Yasmin was holding his hand tightly in hers, as if she’d been going into the cabins with him. He wasn’t signing these details to Ruby, he didn’t want her to have these images in her head, and didn’t want her to know how he’d failed his friends.
‘They had no way of getting help,’ he said. ‘I’d taken the satellite terminal with me. I didn’t even use it.’
‘It wasn’t your fault,’ Yasmin said. ‘Matt, listen to me, please. It wasn’t your fault. You had no way of knowing.’
Captain Grayling’s face appeared slackened by the horror of what Matt was telling him.
‘Do you think they died painfully?’ he asked and Matt was taken aback by the humanity of the state trooper’s question.
‘Yes. But I didn’t know it then.’
‘You found them five days ago?’ he asked.
‘Yes.’
‘The police thought everyone died in a fire,’ Yasmin said to him.
‘I don’t understand.’
‘There was a terrible fire,’ Captain Grayling said. ‘Burned everything to the ground. There was no way of knowing that they died before.’
‘Someone set fire to the village?’ Matt asked, appalled.
‘It could have been an accident,’ Grayling said, as if he wanted to believe it. ‘Maybe a
heater was left on when they died, or a cooker, that could have caused the initial fire that spread.’
Yasmin remembered Captain Grayling had led the search party at Anaktue; it must have been a brutal scene. She understood why he didn’t want the fire to be deliberate; because it would be as if someone had killed them twice over.
‘I thought the police would find them,’ Matt said. ‘Not for a few days, maybe, but I was sure they’d be found.’
The villagers had friends and relatives outside of Anaktue. It was remote but not totally cut off. People visited by taxi plane and the villagers left the same way. He’d assumed that someone was bound to find them and tell the police.

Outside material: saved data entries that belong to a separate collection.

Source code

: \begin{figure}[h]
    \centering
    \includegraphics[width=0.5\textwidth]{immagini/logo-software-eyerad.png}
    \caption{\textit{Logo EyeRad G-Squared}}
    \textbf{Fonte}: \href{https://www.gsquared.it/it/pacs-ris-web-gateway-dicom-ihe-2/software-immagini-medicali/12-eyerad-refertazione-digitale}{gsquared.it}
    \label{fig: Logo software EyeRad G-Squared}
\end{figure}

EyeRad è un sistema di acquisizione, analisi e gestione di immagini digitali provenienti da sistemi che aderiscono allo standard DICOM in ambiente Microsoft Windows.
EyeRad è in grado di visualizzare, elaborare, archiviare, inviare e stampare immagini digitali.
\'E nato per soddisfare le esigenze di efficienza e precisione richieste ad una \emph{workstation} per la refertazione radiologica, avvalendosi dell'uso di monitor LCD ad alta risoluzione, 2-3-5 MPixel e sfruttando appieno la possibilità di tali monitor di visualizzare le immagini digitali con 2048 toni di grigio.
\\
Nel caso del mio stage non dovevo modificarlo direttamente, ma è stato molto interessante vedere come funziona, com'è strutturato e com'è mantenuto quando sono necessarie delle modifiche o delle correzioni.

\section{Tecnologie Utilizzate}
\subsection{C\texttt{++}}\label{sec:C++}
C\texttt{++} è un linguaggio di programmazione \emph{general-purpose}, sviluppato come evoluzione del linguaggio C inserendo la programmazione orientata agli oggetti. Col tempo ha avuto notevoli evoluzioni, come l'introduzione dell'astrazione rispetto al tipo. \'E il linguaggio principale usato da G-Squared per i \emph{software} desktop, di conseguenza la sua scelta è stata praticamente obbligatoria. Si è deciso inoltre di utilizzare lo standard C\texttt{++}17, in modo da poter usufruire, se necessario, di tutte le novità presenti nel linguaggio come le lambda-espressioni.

Yasmin turned to Captain Grayling. ‘If you’d found them before the fire you’d have known Matt was alive. You would have seen there wasn’t a Westerner’s body among the dead.’
Captain Grayling nodded. He took a few moments as if to collect himself.

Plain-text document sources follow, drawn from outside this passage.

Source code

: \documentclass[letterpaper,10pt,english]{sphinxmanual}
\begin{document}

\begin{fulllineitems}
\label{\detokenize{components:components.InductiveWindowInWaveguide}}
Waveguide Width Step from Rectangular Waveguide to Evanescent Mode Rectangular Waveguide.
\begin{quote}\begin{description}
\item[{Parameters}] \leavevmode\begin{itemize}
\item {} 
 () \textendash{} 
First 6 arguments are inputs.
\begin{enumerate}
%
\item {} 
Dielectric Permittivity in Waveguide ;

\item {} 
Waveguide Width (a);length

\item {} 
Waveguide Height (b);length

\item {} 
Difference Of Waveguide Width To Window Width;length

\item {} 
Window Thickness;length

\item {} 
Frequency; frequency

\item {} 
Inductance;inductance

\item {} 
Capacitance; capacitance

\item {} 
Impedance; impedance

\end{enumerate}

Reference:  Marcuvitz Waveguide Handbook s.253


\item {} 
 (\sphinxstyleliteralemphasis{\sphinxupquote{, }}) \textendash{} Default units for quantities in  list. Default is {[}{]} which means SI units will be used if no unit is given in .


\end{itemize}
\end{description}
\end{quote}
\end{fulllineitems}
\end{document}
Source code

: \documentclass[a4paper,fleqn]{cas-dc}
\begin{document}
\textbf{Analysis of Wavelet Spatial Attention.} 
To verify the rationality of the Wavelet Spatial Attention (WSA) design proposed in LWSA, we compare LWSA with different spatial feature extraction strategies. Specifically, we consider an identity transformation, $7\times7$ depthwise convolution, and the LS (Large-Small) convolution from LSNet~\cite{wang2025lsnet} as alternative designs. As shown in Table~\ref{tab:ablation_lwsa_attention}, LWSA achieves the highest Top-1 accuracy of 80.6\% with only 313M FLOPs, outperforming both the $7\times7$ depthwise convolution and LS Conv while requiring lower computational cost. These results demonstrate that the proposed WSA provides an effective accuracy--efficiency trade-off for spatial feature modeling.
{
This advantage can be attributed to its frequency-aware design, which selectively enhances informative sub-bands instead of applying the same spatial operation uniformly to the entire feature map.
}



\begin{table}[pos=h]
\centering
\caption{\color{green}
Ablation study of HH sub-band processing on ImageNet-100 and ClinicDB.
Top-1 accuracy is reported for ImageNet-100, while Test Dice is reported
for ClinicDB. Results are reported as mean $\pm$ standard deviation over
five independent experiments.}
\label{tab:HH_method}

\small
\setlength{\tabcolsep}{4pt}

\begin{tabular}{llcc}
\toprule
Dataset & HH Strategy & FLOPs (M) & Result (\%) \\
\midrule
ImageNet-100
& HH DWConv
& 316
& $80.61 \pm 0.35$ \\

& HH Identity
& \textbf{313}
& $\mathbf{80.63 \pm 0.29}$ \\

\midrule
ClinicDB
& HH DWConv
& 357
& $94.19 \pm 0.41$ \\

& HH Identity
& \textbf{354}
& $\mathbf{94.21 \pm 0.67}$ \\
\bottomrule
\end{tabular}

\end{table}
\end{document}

‘We will find out about the fire,’ he said to Matt. ‘But I’d like to know what really happened at Anaktue, before the fire. And I think you can help me?’
Dad’s taken off his special boots, and his feet are bleeding and some of his toes are black, like someone has put shoe polish on.

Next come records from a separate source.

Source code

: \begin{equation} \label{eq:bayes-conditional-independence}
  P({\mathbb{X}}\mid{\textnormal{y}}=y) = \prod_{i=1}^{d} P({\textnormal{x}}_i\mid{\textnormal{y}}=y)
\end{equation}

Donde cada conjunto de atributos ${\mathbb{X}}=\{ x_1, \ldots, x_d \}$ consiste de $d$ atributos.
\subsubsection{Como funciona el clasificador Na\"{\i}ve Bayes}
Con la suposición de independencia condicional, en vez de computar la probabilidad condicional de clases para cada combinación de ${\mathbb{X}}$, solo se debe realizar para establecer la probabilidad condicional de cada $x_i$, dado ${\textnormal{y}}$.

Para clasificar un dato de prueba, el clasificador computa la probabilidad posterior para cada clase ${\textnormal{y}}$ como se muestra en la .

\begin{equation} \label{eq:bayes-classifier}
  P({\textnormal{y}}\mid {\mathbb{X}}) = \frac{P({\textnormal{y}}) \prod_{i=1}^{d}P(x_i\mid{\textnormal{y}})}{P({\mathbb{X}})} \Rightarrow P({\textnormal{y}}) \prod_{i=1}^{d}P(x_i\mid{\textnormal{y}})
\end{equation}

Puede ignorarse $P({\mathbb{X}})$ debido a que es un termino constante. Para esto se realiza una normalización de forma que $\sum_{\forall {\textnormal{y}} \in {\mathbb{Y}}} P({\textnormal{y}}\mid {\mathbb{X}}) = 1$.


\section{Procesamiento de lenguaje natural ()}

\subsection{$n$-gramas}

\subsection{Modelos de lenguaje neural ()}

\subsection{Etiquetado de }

I tell Dad that I want to know what happened too, so I’ll lip-read what he says. I don’t want him to sign too because he looks so tired. I say that I’ll look away if something’s too horrible. I put my sleeping bag over his poor feet to try and warm them up, and when I do that, he smiles at me, just like old Dad again.
‘Outside one of the houses, I saw the dead raven again,’ Dad says with his mouth-voice and in sign as well even though I said he didn’t need to.
Had he told them about the raven? Or just remembered it so vividly himself that he thought he must have done.
It had started snowing, the white flakes landing on the black bird.